Life Skills Class: Why has the term “adulting” become a thing?

The Urban dictionary says:

adulting (v); to carry out one or more of the duties and responsibilities expected of fully developed individuals (paying off credit card debt, settling a beef without blasting social media, etc.) Exclusively used by those who adult less than 50% of the time.

An example of using it in a sentence is: “I was going to buy another video game, but I finally got my oil changed instead. Adulting!”

“Adulting” can be hard.

For someone working on “adulting,” it helps to understand our brains.

Lower Versus Higher

One way to look at brain function is to understand our lower brain and our higher brain.

Our lower brains like to:

  1. Seek for pleasure
  2. Avoid pain
  3. Be efficient and stay safe

Our higher brains:

  1. Seek for connections with others
  2. Desire to grow, develop and progress

Living from higher

“Adulting” is more about living from our higher brains.

Choosing to hold off on what is desirable or comfortable in the moment to work for our higher goals.

When we become adults we can choose to do whatever we want.

Some emerging adults seem to think becoming an adult is all about doing what they want and making their own choices.

Our jails are full of adults who chose to do what they felt like even though it was against the law.

Other emerging adults are discovering that “adulting” is actually more complicated than that.

It requires basic life skills, being responsible and thinking ahead- putting long term needs and goals ahead of our short-term impulses.

Higher brain kind of stuff.

Lower Brain Will Always Be There

When we are working on goals it can be helpful to remember that our lower brain is always with us.

For example, when we set a goal to get up at 7 am and get ready for our day, when the alarm clock goes off, our lower brain is going to kick in and not want to get up.

It’s uncomfortable.

It’s hard.

Can’t we just hit snooze and sleep a little longer?

If we anticipate our lower brain wanting to jump in, we can allow for that and still choose to honor our commitment to our self and get up even when we really don’t feel like it.

Creating New Pathways

“Adulting” success requires creating new pathways in our brains.

It’s uncomfortable to create new pathways.

Our lower brains don’t like to be uncomfortable.

And it feels hard.

The cool things is that as we work on new things like getting up when our alarm goes off in the morning,

our pathways get stronger

and it does get easier.

Many people find that they start to wake up before their alarm goes off.

They’ve trained their brain to wake up.

Self-care when “adulting”

Anyone attempting “adulting” or trying any new thing should keep in one important thing in mind…

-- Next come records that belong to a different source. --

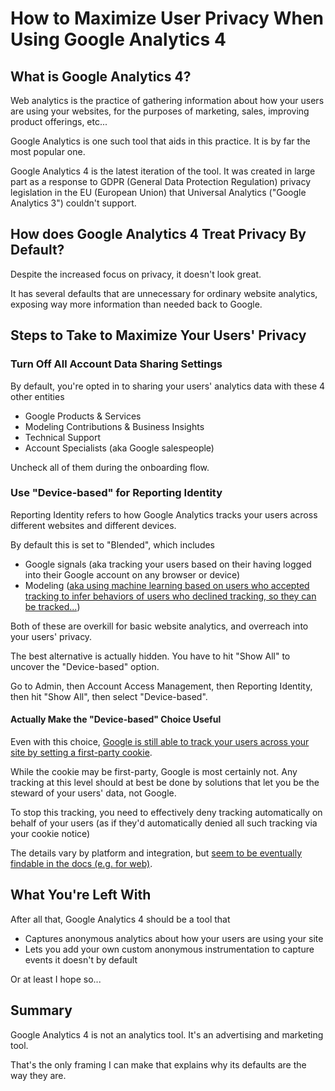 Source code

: # How to Maximize User Privacy When Using Google Analytics 4

## What is Google Analytics 4?

Web analytics is the practice of gathering information about how your users are using your websites, for the purposes of marketing, sales, improving product offerings, etc...

Google Analytics is one such tool that aids in this practice. It is by far the most popular one.

Google Analytics 4 is the latest iteration of the tool. It was created in large part as a response to GDPR (General Data Protection Regulation) privacy legislation in the EU (European Union) that Universal Analytics ("Google Analytics 3") couldn't support.

## How does Google Analytics 4 Treat Privacy By Default?

Despite the increased focus on privacy, it doesn't look great. 

It has several defaults that are unnecessary for ordinary website analytics, exposing way more information than needed back to Google. 

## Steps to Take to Maximize Your Users' Privacy

### Turn Off All Account Data Sharing Settings

By default, you're opted in to sharing your users' analytics data with these 4 other entities

- Google Products & Services
- Modeling Contributions & Business Insights
- Technical Support
- Account Specialists (aka Google salespeople)

Uncheck all of them during the onboarding flow.

### Use "Device-based" for Reporting Identity

Reporting Identity refers to how Google Analytics tracks your users across different websites and different devices.

By default this is set to "Blended", which includes

- Google signals (aka tracking your users based on their having logged into their Google account on any browser or device)
- Modeling ([aka using machine learning based on users who accepted tracking to infer behaviors of users who declined tracking, so they can be tracked...](https://support.google.com/analytics/answer/11161109))

Both of these are overkill for basic website analytics, and overreach into your users' privacy.

The best alternative is actually hidden. You have to hit "Show All" to uncover the "Device-based" option.

Go to Admin, then Account Access Management, then Reporting Identity, then hit "Show All", then select "Device-based".  

#### Actually Make the "Device-based" Choice Useful

Even with this choice, [Google is still able to track your users across your site by setting a first-party cookie](https://support.google.com/analytics/answer/11593727). 

While the cookie may be first-party, Google is most certainly not. Any tracking at this level should at best be done by solutions that let you be the steward of your users' data, not Google.

To stop this tracking, you need to effectively deny tracking automatically on behalf of your users (as if they'd automatically denied all such tracking via your cookie notice)

The details vary by platform and integration, but [seem to be eventually findable in the docs (e.g. for web)](https://developers.google.com/tag-platform/devguides/consent#implementation_example).

## What You're Left With

After all that, Google Analytics 4 should be a tool that

- Captures anonymous analytics about how your users are using your site
- Lets you add your own custom anonymous instrumentation to capture events it doesn't by default

Or at least I hope so...

## Summary

Google Analytics 4 is not an analytics tool. It's an advertising and marketing tool.

That's the only framing I can make that explains why its defaults are the way they are.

Creating new brain pathways takes work.

We are much more successful when we take that into account.

Depending on how challenging a new thing we’re learning or doing is will determine how much self-care we may need.

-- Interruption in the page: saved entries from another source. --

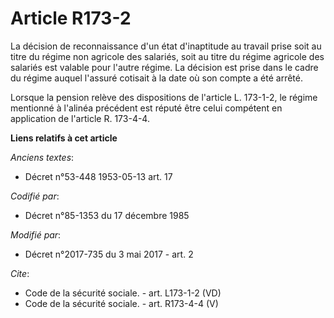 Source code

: # Article R173-2

La décision de reconnaissance d'un état d'inaptitude au travail prise soit au titre du régime non agricole des salariés, soit
au titre du régime agricole des salariés est valable pour l'autre régime. La décision est prise dans le cadre du régime
auquel l'assuré cotisait à la date où son compte a été arrêté. 

Lorsque la pension relève des dispositions de l'article L. 173-1-2, le régime mentionné à l'alinéa précédent est réputé être
celui compétent en application de l'article R. 173-4-4.

**Liens relatifs à cet article**

_Anciens textes_:

  - Décret n°53-448 1953-05-13 art. 17

_Codifié par_:

  - Décret n°85-1353 du 17 décembre 1985

_Modifié par_:

  - Décret n°2017-735 du 3 mai 2017 - art. 2

_Cite_:

  - Code de la sécurité sociale. - art. L173-1-2 (VD)
  - Code de la sécurité sociale. - art. R173-4-4 (V)
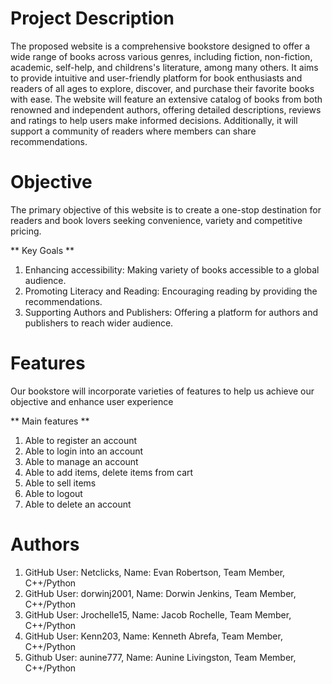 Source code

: # Project Description
The proposed website is a comprehensive bookstore designed to offer a wide range of books across various genres, including fiction, non-fiction, academic, self-help, and childrens's literature, among many others. It aims to provide intuitive and user-friendly platform for book enthusiasts and readers of all ages to explore, discover, and purchase their favorite books with ease. The website will feature an extensive catalog of books from both renowned and independent authors, offering detailed descriptions, reviews and ratings to help users make informed decisions. Additionally, it will support a community of readers where members can share recommendations.

# Objective
The primary objective of this website is to create a one-stop destination for readers and book lovers seeking convenience, variety and competitive pricing. 

** Key Goals **
  1. Enhancing accessibility: Making variety of books accessible to a global audience.
  2. Promoting Literacy and Reading: Encouraging reading by providing the recommendations.
  3. Supporting Authors and Publishers: Offering a platform for authors and publishers to reach wider audience.

# Features
Our bookstore will incorporate varieties of features to help us achieve our objective and enhance user experience

** Main features **
1. Able to register an account
2. Able to login into an account
3. Able to manage an account
4. Able to add items, delete items from cart
5. Able to sell items
6. Able to logout
7. Able to delete an account


# Authors
1. GitHub User: Netclicks, Name: Evan Robertson, Team Member, C++/Python
2. GitHub User: dorwinj2001, Name: Dorwin Jenkins, Team Member, C++/Python
3. GitHub User: Jrochelle15, Name: Jacob Rochelle, Team Member, C++/Python
4. GitHub User: Kenn203,     Name: Kenneth Abrefa, Team Member, C++/Python
5. Github User: aunine777,   Name: Aunine Livingston, Team Member, C++/Python 
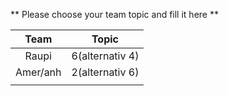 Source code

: ** Please choose your team topic and fill it here **

|  Team 	  | Topic     | 
| :-------: | :-------: | 
|   Raupi   | 6(alternativ 4) |
| Amer/anh  | 2(alternativ 6) |
|           |           |
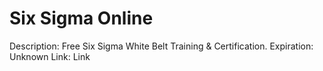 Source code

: # Six Sigma Online

Description: Free Six Sigma White Belt Training & Certification.
Expiration: Unknown
Link: Link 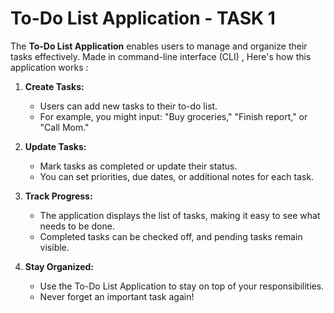 # To-Do List Application - TASK 1

The **To-Do List Application** enables users to manage and organize their tasks effectively. Made in command-line interface (CLI) , Here's how  this application works  :

1. **Create Tasks:**
   - Users can add new tasks to their to-do list.
   - For example, you might input: "Buy groceries," "Finish report," or "Call Mom."

2. **Update Tasks:**
   - Mark tasks as completed or update their status.
   - You can set priorities, due dates, or additional notes for each task.

3. **Track Progress:**
   - The application displays the list of tasks, making it easy to see what needs to be done.
   - Completed tasks can be checked off, and pending tasks remain visible.

4. **Stay Organized:**
   - Use the To-Do List Application to stay on top of your responsibilities.
   - Never forget an important task again!

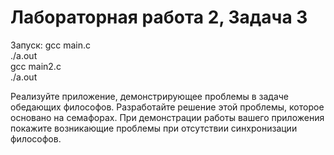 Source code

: # Лабораторная работа 2, Задача 3

Запуск: gcc main.c  
./a.out  
gcc main2.c  
./a.out

Реализуйте приложение, демонстрирующее проблемы в задаче обедающих философов.
Разработайте решение этой проблемы, которое основано на семафорах. При
демонстрации работы вашего приложения покажите возникающие проблемы при
отсутствии синхронизации философов.
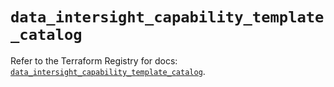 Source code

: # `data_intersight_capability_template_catalog`

Refer to the Terraform Registry for docs: [`data_intersight_capability_template_catalog`](https://registry.terraform.io/providers/ciscodevnet/intersight/1.0.71/docs/data-sources/capability_template_catalog).
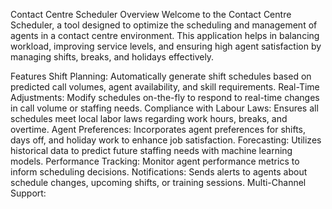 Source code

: Contact Centre Scheduler
Overview
Welcome to the Contact Centre Scheduler, a tool designed to optimize the scheduling and management of agents in a contact centre environment. This application helps in balancing workload, improving service levels, and ensuring high agent satisfaction by managing shifts, breaks, and holidays effectively.

Features
Shift Planning: Automatically generate shift schedules based on predicted call volumes, agent availability, and skill requirements.
Real-Time Adjustments: Modify schedules on-the-fly to respond to real-time changes in call volume or staffing needs.
Compliance with Labour Laws: Ensures all schedules meet local labor laws regarding work hours, breaks, and overtime.
Agent Preferences: Incorporates agent preferences for shifts, days off, and holiday work to enhance job satisfaction.
Forecasting: Utilizes historical data to predict future staffing needs with machine learning models.
Performance Tracking: Monitor agent performance metrics to inform scheduling decisions.
Notifications: Sends alerts to agents about schedule changes, upcoming shifts, or training sessions.
Multi-Channel Support:
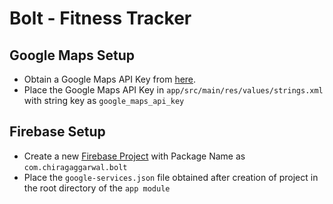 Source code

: Bolt - Fitness Tracker
======================

Google Maps Setup
------------------
- Obtain a Google Maps API Key from [here](https://developers.google.com/maps/documentation/android-api/signup#use-key).
- Place the Google Maps API Key in `app/src/main/res/values/strings.xml` with string key as `google_maps_api_key`

Firebase Setup
--------------
- Create a new [Firebase Project](https://console.firebase.google.com/) with Package Name as `com.chiragaggarwal.bolt`
- Place the `google-services.json` file obtained after creation of project in the root directory of the `app module`
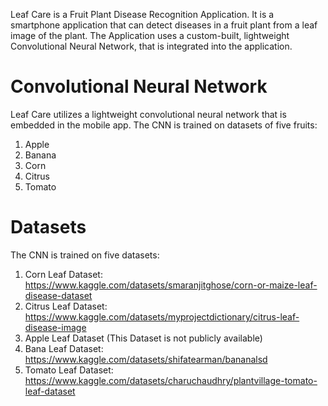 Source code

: Leaf Care is a Fruit Plant Disease Recognition Application. It is a smartphone application that can detect diseases in a fruit plant from a leaf image of the plant. The Application uses a custom-built, lightweight Convolutional Neural Network, that is integrated into the application. 

# Convolutional Neural Network
Leaf Care utilizes a lightweight convolutional neural network that is embedded in the mobile app. The CNN is trained on datasets of five fruits:
1. Apple
2. Banana
3. Corn
4. Citrus
5. Tomato

# Datasets 
The CNN is trained on five datasets:
1. Corn Leaf Dataset: https://www.kaggle.com/datasets/smaranjitghose/corn-or-maize-leaf-disease-dataset
2. Citrus Leaf Dataset: https://www.kaggle.com/datasets/myprojectdictionary/citrus-leaf-disease-image
3. Apple Leaf Dataset (This Dataset is not publicly available)
4. Bana Leaf Dataset: https://www.kaggle.com/datasets/shifatearman/bananalsd
5. Tomato Leaf Dataset: https://www.kaggle.com/datasets/charuchaudhry/plantvillage-tomato-leaf-dataset
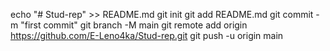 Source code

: echo "# Stud-rep" >> README.md
git init
git add README.md
git commit -m "first commit"
git branch -M main
git remote add origin https://github.com/E-Leno4ka/Stud-rep.git
git push -u origin main
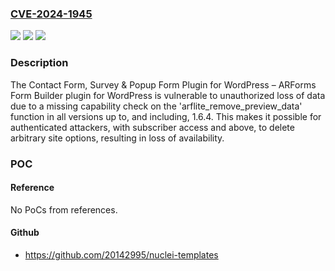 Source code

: ### [CVE-2024-1945](https://cve.mitre.org/cgi-bin/cvename.cgi?name=CVE-2024-1945)
![](https://img.shields.io/static/v1?label=Product&message=Contact%20Form%2C%20Survey%20%26%20Popup%20Form%20Plugin%20for%20WordPress%20%E2%80%93%20%20ARForms%20Form%20Builder&color=blue)
![](https://img.shields.io/static/v1?label=Version&message=*%3C%3D%201.6.4%20&color=brighgreen)
![](https://img.shields.io/static/v1?label=Vulnerability&message=CWE-862%20Missing%20Authorization&color=brighgreen)

### Description

The Contact Form, Survey & Popup Form Plugin for WordPress –  ARForms Form Builder plugin for WordPress is vulnerable to unauthorized loss of data due to a missing capability check on the 'arflite_remove_preview_data' function in all versions up to, and including, 1.6.4. This makes it possible for authenticated attackers, with subscriber access and above, to delete arbitrary site options, resulting in loss of availability.

### POC

#### Reference
No PoCs from references.

#### Github
- https://github.com/20142995/nuclei-templates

For a student starting college classes for the first time, there are many new things the brain is learning all kinds of things like:

  • the location of classes
  • what new teachers expect
  • navigating the social environment
  • the new schedule
  • the new material to learn
  • all the new external stimulation like sounds, smells, sights, etc.

A student might be a little more tired than usual after the first week of school.

Probably not a good time to start a big new project or start a new job.

Self-care in the form of:

  • power naps
  • breaks
  • taking a walk
  • doing some meditation
  • exercising
  • doing something fun
  • talking with a friend

can all help the brain recharge and stay up for the day to day tasks.

Keep in mind some activities like browsing social media or playing intense video games are fun but do not recharge our brains.

Learning to be aware of our lower brains and live more from our higher brains, our higher selves, is what helps us create a wonderful and fulfilling life.